In Adams County, about 53 percent of voters wanted to allow dispensaries within the city, but about 52 percent of voters in Arapahoe County wanted to prohibit them within the city, as of press time.
Arapahoe County still has to tabulate more than 25,000 outstanding votes and about 7,500 provisional ballots.
The numbers aren’t surprising, said Brian Vicente, lawyer and executive director of the medical marijuana advocacy group Sensible Colorado.
“We did expect it to be close,” he said. “We knew this would be a tough election cycle going in.”
Young people are the largest demographic group in support of medical marijuana, but they usually have among the lowest voter turnout rates for midterm elections, so that was working against medical marijuana advocates, Vicente said.
Even with those factors working against medical marijuana supporters, Vicente says there is still a “fighting chance” that dispensaries will be allowed in Aurora, once all the votes are tabulated. He says the margin bodes well for other potential medical marijuana ballot initiatives in 2012.
“Using this as a benchmark, moving forward, Aurora and other communities are going to see that their neighbors in Denver and other places are benefiting from large tax bases and jobs from these dispensaries,” he said. “When the sky doesn’t fall, I think their tune may shift and they may begin to embrace these wellness centers.”

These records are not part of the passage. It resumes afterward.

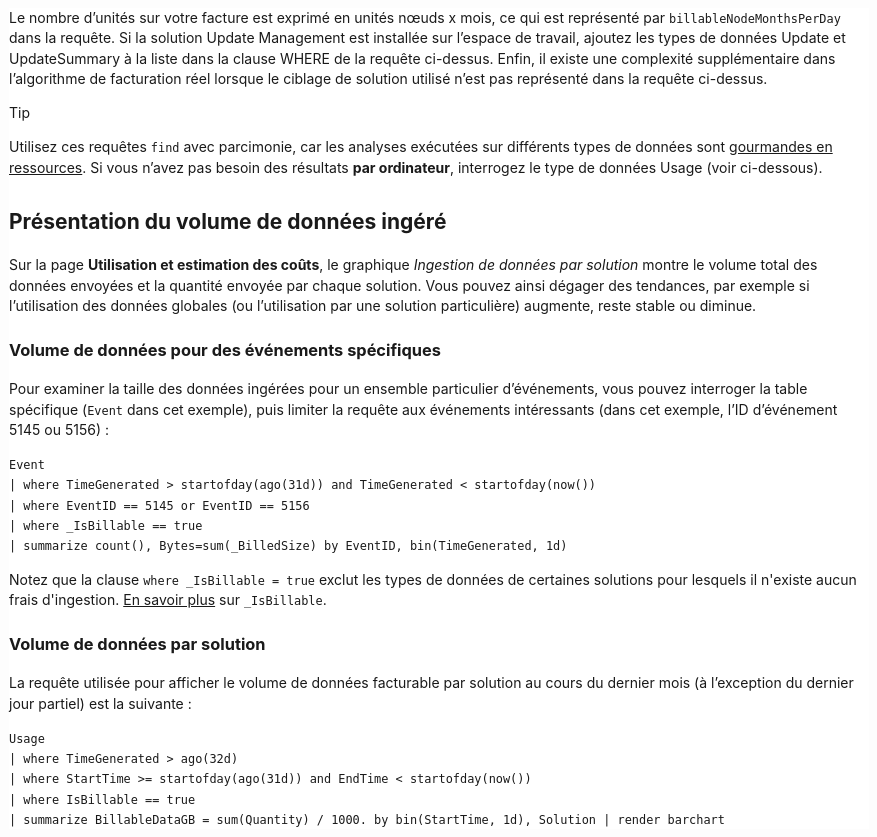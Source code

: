 Le nombre d’unités sur votre facture est exprimé en unités nœuds x mois, ce qui est représenté par `billableNodeMonthsPerDay` dans la requête. Si la solution Update Management est installée sur l’espace de travail, ajoutez les types de données Update et UpdateSummary à la liste dans la clause WHERE de la requête ci-dessus. Enfin, il existe une complexité supplémentaire dans l’algorithme de facturation réel lorsque le ciblage de solution utilisé n’est pas représenté dans la requête ci-dessus. 


> [!TIP]
> Utilisez ces requêtes `find` avec parcimonie, car les analyses exécutées sur différents types de données sont [gourmandes en ressources](https://docs.microsoft.com/azure/azure-monitor/log-query/query-optimization#query-performance-pane). Si vous n’avez pas besoin des résultats **par ordinateur**, interrogez le type de données Usage (voir ci-dessous).

## <a name="understanding-ingested-data-volume"></a>Présentation du volume de données ingéré

Sur la page **Utilisation et estimation des coûts**, le graphique *Ingestion de données par solution* montre le volume total des données envoyées et la quantité envoyée par chaque solution. Vous pouvez ainsi dégager des tendances, par exemple si l’utilisation des données globales (ou l’utilisation par une solution particulière) augmente, reste stable ou diminue. 

### <a name="data-volume-for-specific-events"></a>Volume de données pour des événements spécifiques

Pour examiner la taille des données ingérées pour un ensemble particulier d’événements, vous pouvez interroger la table spécifique (`Event` dans cet exemple), puis limiter la requête aux événements intéressants (dans cet exemple, l’ID d’événement 5145 ou 5156) :

```kusto
Event
| where TimeGenerated > startofday(ago(31d)) and TimeGenerated < startofday(now()) 
| where EventID == 5145 or EventID == 5156
| where _IsBillable == true
| summarize count(), Bytes=sum(_BilledSize) by EventID, bin(TimeGenerated, 1d)
``` 

Notez que la clause `where _IsBillable = true` exclut les types de données de certaines solutions pour lesquels il n'existe aucun frais d'ingestion. [En savoir plus](log-standard-properties.md#_isbillable) sur `_IsBillable`.

### <a name="data-volume-by-solution"></a>Volume de données par solution

La requête utilisée pour afficher le volume de données facturable par solution au cours du dernier mois (à l’exception du dernier jour partiel) est la suivante :

```kusto
Usage 
| where TimeGenerated > ago(32d)
| where StartTime >= startofday(ago(31d)) and EndTime < startofday(now())
| where IsBillable == true
| summarize BillableDataGB = sum(Quantity) / 1000. by bin(StartTime, 1d), Solution | render barchart
```
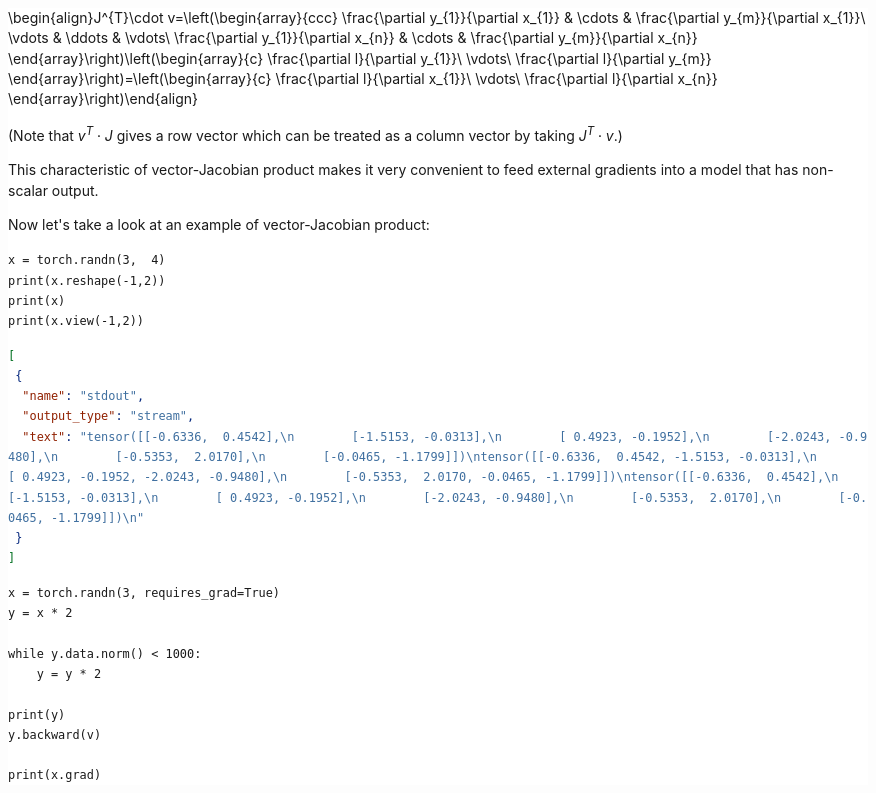 \begin{align}J^{T}\cdot v=\left(\begin{array}{ccc}
   \frac{\partial y_{1}}{\partial x_{1}} & \cdots & \frac{\partial
y_{m}}{\partial x_{1}}\\
   \vdots & \ddots & \vdots\\
   \frac{\partial y_{1}}{\partial x_{n}} & \cdots & \frac{\partial
y_{m}}{\partial x_{n}}
   \end{array}\right)\left(\begin{array}{c}
   \frac{\partial l}{\partial y_{1}}\\
   \vdots\\
   \frac{\partial l}{\partial y_{m}}
   \end{array}\right)=\left(\begin{array}{c}
   \frac{\partial l}{\partial x_{1}}\\
   \vdots\\
   \frac{\partial l}{\partial x_{n}}
   \end{array}\right)\end{align}

(Note that $v^{T}\cdot J$ gives a row vector which can be
treated as a column vector by taking $J^{T}\cdot v$.)

This characteristic of vector-Jacobian product makes it very
convenient to feed external gradients into a model that has
non-scalar output.


Now let's take a look at an example of vector-Jacobian product:


```{.python .input  n=18}
x = torch.randn(3,  4)
print(x.reshape(-1,2))
print(x)
print(x.view(-1,2))
```

```{.json .output n=18}
[
 {
  "name": "stdout",
  "output_type": "stream",
  "text": "tensor([[-0.6336,  0.4542],\n        [-1.5153, -0.0313],\n        [ 0.4923, -0.1952],\n        [-2.0243, -0.9480],\n        [-0.5353,  2.0170],\n        [-0.0465, -1.1799]])\ntensor([[-0.6336,  0.4542, -1.5153, -0.0313],\n        [ 0.4923, -0.1952, -2.0243, -0.9480],\n        [-0.5353,  2.0170, -0.0465, -1.1799]])\ntensor([[-0.6336,  0.4542],\n        [-1.5153, -0.0313],\n        [ 0.4923, -0.1952],\n        [-2.0243, -0.9480],\n        [-0.5353,  2.0170],\n        [-0.0465, -1.1799]])\n"
 }
]
```

```{.python .input  n=26}
x = torch.randn(3, requires_grad=True)
y = x * 2

while y.data.norm() < 1000:
    y = y * 2

print(y)
y.backward(v)

print(x.grad)
```

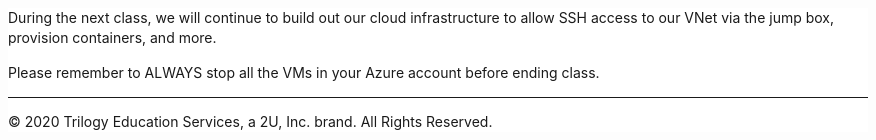 During the next class, we will continue to build out our cloud infrastructure to allow SSH access to our VNet via the jump box, provision containers, and more.

Please remember to ALWAYS stop all the VMs in your Azure account before ending class. 

-------

© 2020 Trilogy Education Services, a 2U, Inc. brand. All Rights Reserved.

Aurora City Councilwoman Sue Sandstrom said she wasn’t surprised by the statistics either.
But she was shocked that there wasn’t a campaign around the medical marijuana ballot issue.
“I was surprised there was so little discussion around it prior to the election,” she said. “I expected some advertising on behalf of dispensary owners who wanted to allow them.”
Sandstrom said she informally polled her constituents in Ward V and the majority of them said they did not want to allow them. But City Councilwoman Molly Markert’s constituents in Ward IV said in an informal poll that they did want them.
Sandstrom also said she did not approve of the way the ballot language was written.
“To me, it’s backwards,” she said.
City Attorney Charlie Richardson advised city council members this summer to stick closely to the directives of the state legislature regarding the ballot language, to avoid possible lawsuits.
However, Vicente said lawsuits against the city could occur despite the outcome of this year’s election.
“I think there is a pretty strong constitutional argument that dispensaries are part of allowing access for sick people to have medical marijuana,” he said.
Voters in other municipalities and counties approved marijuana dispensaries within their jurisdictions, including the cities of Fraser and Minturn.